REFERANDUM TARTIŞMASI
“E peki referandum yaklaştı” dedikten sonra “ne düşünüyorsunuz” demeye fırsat vermeden söze giren tezgahtar Özlem, yarı memnuniyet gidişatını “tozpembe” bir tabloya çeviriyor. Hükümetten ve icraatlarından memnuniyetini ifade eden Özlem’e saçı ve sakalı ağarmış müşterisinden itiraz geliyor: “Bunlara 550 vekil yetmiyor mu 600 istiyorlar. Bunlar Uçak alıyor, filo oluşturuyorlar, adına gemicik diyorlar.”
Özlem’in savunması hazır; “vatan elden gidiyor, ülkemiz saldırı altında, kimse hainlik yapmasın, gazeteciler tutuklu diyorlar, basın özgür değilmiş! Onlarda kullandıkları dile ve sözlerine dikkat edecekler” sözleri düşük tonlu giden tartışmanın bitirmesine sebep oldu.
‘BENİM ADIM ALİ ÇAĞLAR: AK PARTİYE OY VERDİM’

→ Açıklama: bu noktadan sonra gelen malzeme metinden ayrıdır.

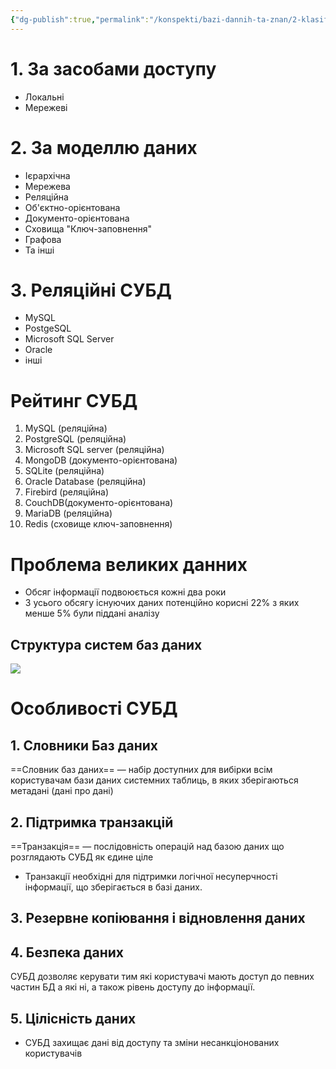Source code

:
 ```yaml
---
{"dg-publish":true,"permalink":"/konspekti/bazi-dannih-ta-znan/2-klasifikacziya-baz-danih/"}
---
```



# 1. За засобами доступу
- Локальні
- Мережеві
# 2. За моделлю даних
- Ієрархічна
- Мережева
- Реляційна
- Об'єктно-орієнтована
- Документо-орієнтована
- Сховища "Ключ-заповнення"
- Графова
- Та інші
# 3. Реляційні СУБД
- MySQL
- PostgeSQL
- Microsoft SQL Server
- Oracle
- інші
# Рейтинг СУБД
1. MySQL (реляційна)
2. PostgreSQL (реляційна)
3. Microsoft SQL server (реляційна)
4. MongoDB (документо-орієнтована)
5. SQLite (реляційна)
6. Oracle Database (реляційна)
7. Firebird (реляційна)
8. CouchDB(документо-орієнтована)
9. MariaDB (реляційна)
10. Redis (сховище ключ-заповнення)
# Проблема великих данних
- Обсяг інформації подвоюється кожні два роки
- З усього обсягу існуючих даних потенційно корисні 22% з яких менше 5% були піддані аналізу
## Структура систем баз даних
![](https://i.imgur.com/9JXUSVE.png)
# Особливості СУБД
## 1. Словники Баз даних
==Словник баз даних== — набір доступних для вибірки всім користувачам бази даних системних таблиць, в яких зберігаються метадані (дані про дані)
## 2. Підтримка транзакцій
==Транзакція== — послідовність операцій над базою даних що розглядають СУБД як єдине ціле
- Транзакції необхідні для підтримки логічної несуперчності інформації, що зберігається в базі даних.
## 3. Резервне копіювання і відновлення даних
## 4. Безпека даних
СУБД дозволяє керувати тим які користувачі мають доступ до певних частин БД а які ні, а також рівень доступу до інформації.
## 5. Цілісність даних
- СУБД захищає дані від доступу та зміни несанкціонованих користувачів
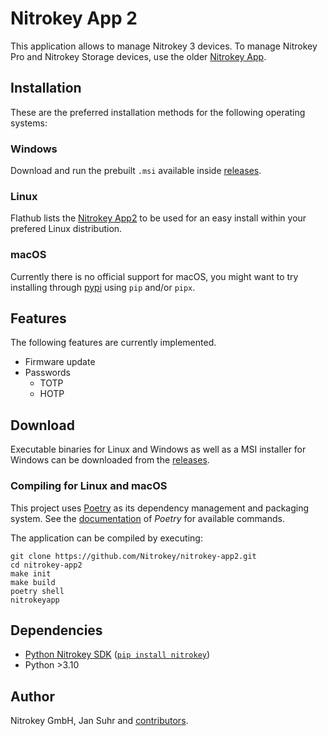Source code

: # Nitrokey App 2

This application allows to manage Nitrokey 3 devices. To manage Nitrokey Pro and Nitrokey Storage devices, use the older [Nitrokey App](https://github.com/Nitrokey/nitrokey-app).

## Installation

These are the preferred installation methods for the following operating systems:

### Windows

Download and run the prebuilt `.msi` available inside [releases](https://github.com/Nitrokey/nitrokey-app2/releases).

### Linux

Flathub lists the [Nitrokey App2](https://flathub.org/apps/com.nitrokey.nitrokey-app2) to be used for an easy install within your prefered Linux distribution.


### macOS

Currently there is no official support for macOS, you might want to try installing through [pypi](https://pypi.org/project/nitrokeyapp/) using `pip` and/or `pipx`. 


## Features

The following features are currently implemented.

- Firmware update
- Passwords
    - TOTP
    - HOTP

## Download

Executable binaries for Linux and Windows as well as a MSI installer for Windows can be downloaded from the [releases](https://github.com/Nitrokey/nitrokey-app2/releases).

### Compiling for Linux and macOS

This project uses [Poetry](https://python-poetry.org/) as its dependency management and packaging system.
See the [documentation](https://python-poetry.org/docs/) of *Poetry* for available commands.

The application can be compiled by executing:

```
git clone https://github.com/Nitrokey/nitrokey-app2.git
cd nitrokey-app2
make init
make build
poetry shell
nitrokeyapp
```

## Dependencies

* [Python Nitrokey SDK](https://github.com/Nitrokey/nitrokey-sdk-py) ([`pip install nitrokey`](https://pypi.org/project/nitrokey))
* Python >3.10

## Author

Nitrokey GmbH, Jan Suhr and [contributors](https://github.com/Nitrokey/nitrokey-app2/graphs/contributors).
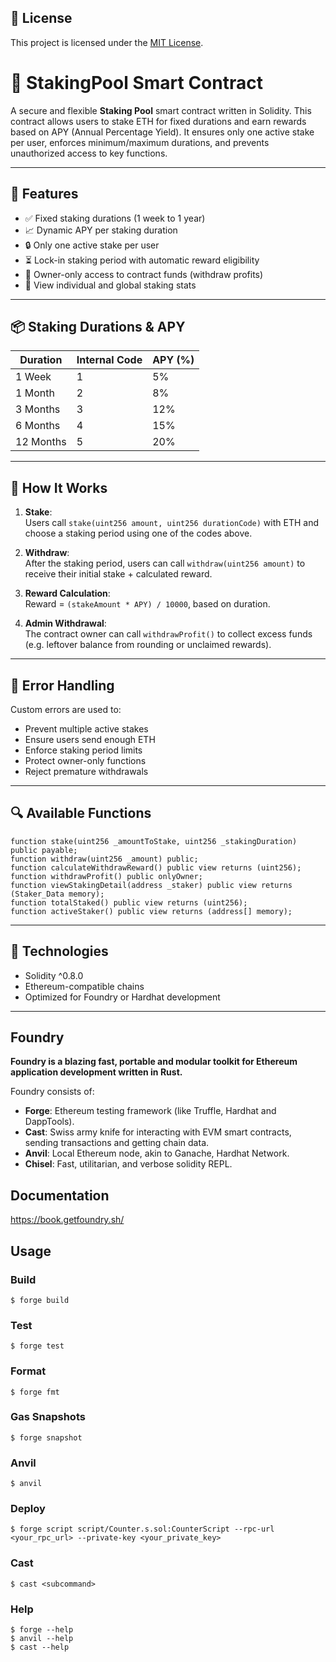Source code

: ## 📜 License

This project is licensed under the [MIT License](LICENSE).

# 🧠 StakingPool Smart Contract

A secure and flexible **Staking Pool** smart contract written in Solidity. This contract allows users to stake ETH for fixed durations and earn rewards based on APY (Annual Percentage Yield). It ensures only one active stake per user, enforces minimum/maximum durations, and prevents unauthorized access to key functions.

---

## 🔗 Features

- ✅ Fixed staking durations (1 week to 1 year)
- 📈 Dynamic APY per staking duration
- 🔒 Only one active stake per user
- ⏳ Lock-in staking period with automatic reward eligibility
- 🔐 Owner-only access to contract funds (withdraw profits)
- 🔄 View individual and global staking stats

---

## 📦 Staking Durations & APY

| Duration  | Internal Code | APY (%) |
| --------- | ------------- | ------- |
| 1 Week    | 1             | 5%      |
| 1 Month   | 2             | 8%      |
| 3 Months  | 3             | 12%     |
| 6 Months  | 4             | 15%     |
| 12 Months | 5             | 20%     |

---

## 🚀 How It Works

1. **Stake**:  
   Users call `stake(uint256 amount, uint256 durationCode)` with ETH and choose a staking period using one of the codes above.

2. **Withdraw**:  
   After the staking period, users can call `withdraw(uint256 amount)` to receive their initial stake + calculated reward.

3. **Reward Calculation**:  
   Reward = `(stakeAmount * APY) / 10000`, based on duration.

4. **Admin Withdrawal**:  
   The contract owner can call `withdrawProfit()` to collect excess funds (e.g. leftover balance from rounding or unclaimed rewards).

---

## 🧪 Error Handling

Custom errors are used to:

- Prevent multiple active stakes
- Ensure users send enough ETH
- Enforce staking period limits
- Protect owner-only functions
- Reject premature withdrawals

---

## 🔍 Available Functions

```solidity
function stake(uint256 _amountToStake, uint256 _stakingDuration) public payable;
function withdraw(uint256 _amount) public;
function calculateWithdrawReward() public view returns (uint256);
function withdrawProfit() public onlyOwner;
function viewStakingDetail(address _staker) public view returns (Staker_Data memory);
function totalStaked() public view returns (uint256);
function activeStaker() public view returns (address[] memory);
```

---

## 👷 Technologies

- Solidity ^0.8.0
- Ethereum-compatible chains
- Optimized for Foundry or Hardhat development

---

## Foundry

**Foundry is a blazing fast, portable and modular toolkit for Ethereum application development written in Rust.**

Foundry consists of:

- **Forge**: Ethereum testing framework (like Truffle, Hardhat and DappTools).
- **Cast**: Swiss army knife for interacting with EVM smart contracts, sending transactions and getting chain data.
- **Anvil**: Local Ethereum node, akin to Ganache, Hardhat Network.
- **Chisel**: Fast, utilitarian, and verbose solidity REPL.

## Documentation

https://book.getfoundry.sh/

## Usage

### Build

```shell
$ forge build
```

### Test

```shell
$ forge test
```

### Format

```shell
$ forge fmt
```

### Gas Snapshots

```shell
$ forge snapshot
```

### Anvil

```shell
$ anvil
```

### Deploy

```shell
$ forge script script/Counter.s.sol:CounterScript --rpc-url <your_rpc_url> --private-key <your_private_key>
```

### Cast

```shell
$ cast <subcommand>
```

### Help

```shell
$ forge --help
$ anvil --help
$ cast --help
```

Tezgahtan uzaklaşmaya başladığımızda peşimizden yetişen yaşı ilerlemiş müşteri kendisini tanıtmaya başlayarak, sakındı görüşlerini dile getirmeye başladı. Ankaralı, emekli ve adının Ali Çağlar olduğunu belirtikten sonra, şimdiye kadar AK Partiye oy verdiğini vurguluyor. Şimdilerde ise bir hayal kırıklığını yaşadığını dile getirerek şunları ifade etti:
“Bunlar mı başka bir yerde yaşıyor biz mi? Her şey iyiye gidiyor diyorlar, ben bir iyilik görmüyorum. Bunlar geldi, şiddeti bitireceğiz dedi, ancak şiddet Ankara’nın göbeğine kadar yayıldı. Peş peşe bombalar patlıyor, adım atamıyoruz. Bakın ekonomi çöküyor, her gün işyerleri kapanıyor. Böyle giderse ülke uçuruma yuvarlanacak. Yazıktır günahtır, hiç bir şeyden korkmuyorlarsa Allahtan korksunlar.”